De igual forma, se observa que durante su hospitalización, esto es el 13 y 14 de septiembre de 1997, el paciente fue atendido por la médica pediatra y le fueron practicados varios exámenes, como consta en la historia clínica: hematología, uroanálisis, química sanguínea y control de líquidos; asimismo, en las hojas de enfermería se registró que al paciente le fue revisada su temperatura corporal durante su hospitalización en al menos diez oportunidades (Fls. 40 a 52 C. 1). - Experticio, en la modalidad de informe técnico, rendido por el Médico Forense Gustavo Pérez Castro, pertenecientes al Instituto de Medicina Legal y Ciencias Forenses, Seccional Cesar, quien una vez valorada la historia clínica del paciente José Leonardo Guzmán Villalobos y consultado sobre los supuestos fácticos y científicos contenidos en la demanda y en la contestación de la misma, efectuó las siguientes conclusiones: “1.- Se encuentra que se trata de paciente de 4 años y fracción de edad, con
antecedentes de padecer anemia de células falciformes, con episodio febril que, por los datos de la historia clínica, fue desencadenado por proceso bronconeumónico, para lo cual se ordenó estudio radiográfico del tórax, cuyo resultado de cuantificación del proceso, no conocemos. 2.- La anemia de células falciformes, es un defecto congénito y hereditario de la hemoglobina, caracterizado, entre otras cosas, por crisis dolorosas abdominales y óseas, episodios hemolíticos (destrucción de glóbulos rojos), e infartos con diferentes tejidos, entre ellos, el bazo, el pulmón y cerebro. 3.- Los eventos descritos en el plano anterior son desencadenados y exacerbados por procesos infecciosos y/o febriles. 4.- Bajo las premisas anteriores, se concluye que se trata de paciente con antecedente de anemia de células falciformes en crisis hemolíticas y dolorosas, desencadenadas por el proceso febril infeccioso. 5.- La atención prestada a José Leonardo Guzmán Villalobos, se encuentra ajustada a los conocimientos y a los antecedentes del paciente, resaltando que <<No existe una forma de tratamiento realmente efectivo para las crisis infartantes y/o hemolíticas de la anemia de células falciformes>>. (Medicina interna, Tomo IV Fernando Chalen, Jorge Escandón, Jaime Campos, Roberto Esguerra, Fundación Instituto de Reumatología e inmunología, pág. 2018, Bogotá, 1997”. 6.- Los Exámenes complementarios ordenados a un paciente tienen como finalidad, en términos generales, confirmar un diagnóstico de trabajo, también
en términos generales, la conducta a seguir con un paciente lo determinan las condiciones clínicas del paciente. (…).
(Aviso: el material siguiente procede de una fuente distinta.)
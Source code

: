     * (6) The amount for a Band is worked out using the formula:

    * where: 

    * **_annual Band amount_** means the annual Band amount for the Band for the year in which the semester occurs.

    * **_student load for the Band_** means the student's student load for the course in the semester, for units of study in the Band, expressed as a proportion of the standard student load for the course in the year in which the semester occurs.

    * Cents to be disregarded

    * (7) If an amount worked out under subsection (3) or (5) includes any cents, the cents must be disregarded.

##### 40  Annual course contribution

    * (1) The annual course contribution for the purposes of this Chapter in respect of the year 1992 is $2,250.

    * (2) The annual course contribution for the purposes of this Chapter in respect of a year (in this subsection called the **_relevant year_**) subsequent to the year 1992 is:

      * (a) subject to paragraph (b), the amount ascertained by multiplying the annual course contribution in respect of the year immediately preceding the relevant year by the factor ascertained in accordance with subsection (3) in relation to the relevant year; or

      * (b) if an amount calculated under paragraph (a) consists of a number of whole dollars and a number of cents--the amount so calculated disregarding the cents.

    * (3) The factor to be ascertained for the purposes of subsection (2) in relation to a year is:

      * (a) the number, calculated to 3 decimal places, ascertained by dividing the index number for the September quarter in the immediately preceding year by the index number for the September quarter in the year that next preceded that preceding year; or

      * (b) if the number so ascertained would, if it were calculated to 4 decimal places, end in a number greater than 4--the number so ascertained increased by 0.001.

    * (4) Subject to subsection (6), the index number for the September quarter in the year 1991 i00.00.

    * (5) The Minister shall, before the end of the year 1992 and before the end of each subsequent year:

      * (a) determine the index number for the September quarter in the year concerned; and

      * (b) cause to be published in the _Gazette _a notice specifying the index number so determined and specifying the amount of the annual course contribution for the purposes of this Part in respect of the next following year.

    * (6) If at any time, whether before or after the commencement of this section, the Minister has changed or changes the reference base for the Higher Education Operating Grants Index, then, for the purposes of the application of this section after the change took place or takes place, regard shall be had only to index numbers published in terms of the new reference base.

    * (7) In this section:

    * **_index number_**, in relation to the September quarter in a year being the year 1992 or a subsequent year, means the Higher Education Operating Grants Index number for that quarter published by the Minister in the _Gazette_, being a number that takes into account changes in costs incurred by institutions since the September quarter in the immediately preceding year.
El tratamiento es ajustado a las necesidades del paciente, independientemente de quien lo haya ordenado, sin embargo, tenemos entendido que la Dra. Bonet que aparece en notas de evolución es pediatra de profesión” (Negrillas fuera del texto - Fls. 127 a 128
C. 1). - A folio 92 del cuaderno 1 obra certificación expedida por el Secretario Departamental de la Gobernación del Cesar, a través de la cual se hizo constar que el Hospital Regional San Andrés de Chiriguaná, es una Empresa Social del Estado del orden Departamental creada mediante Ordenanza No. 046 de 10 de diciembre de 1994.
2.3.- CONCLUSIONES PROBATORIAS Y CASO CONCRETO.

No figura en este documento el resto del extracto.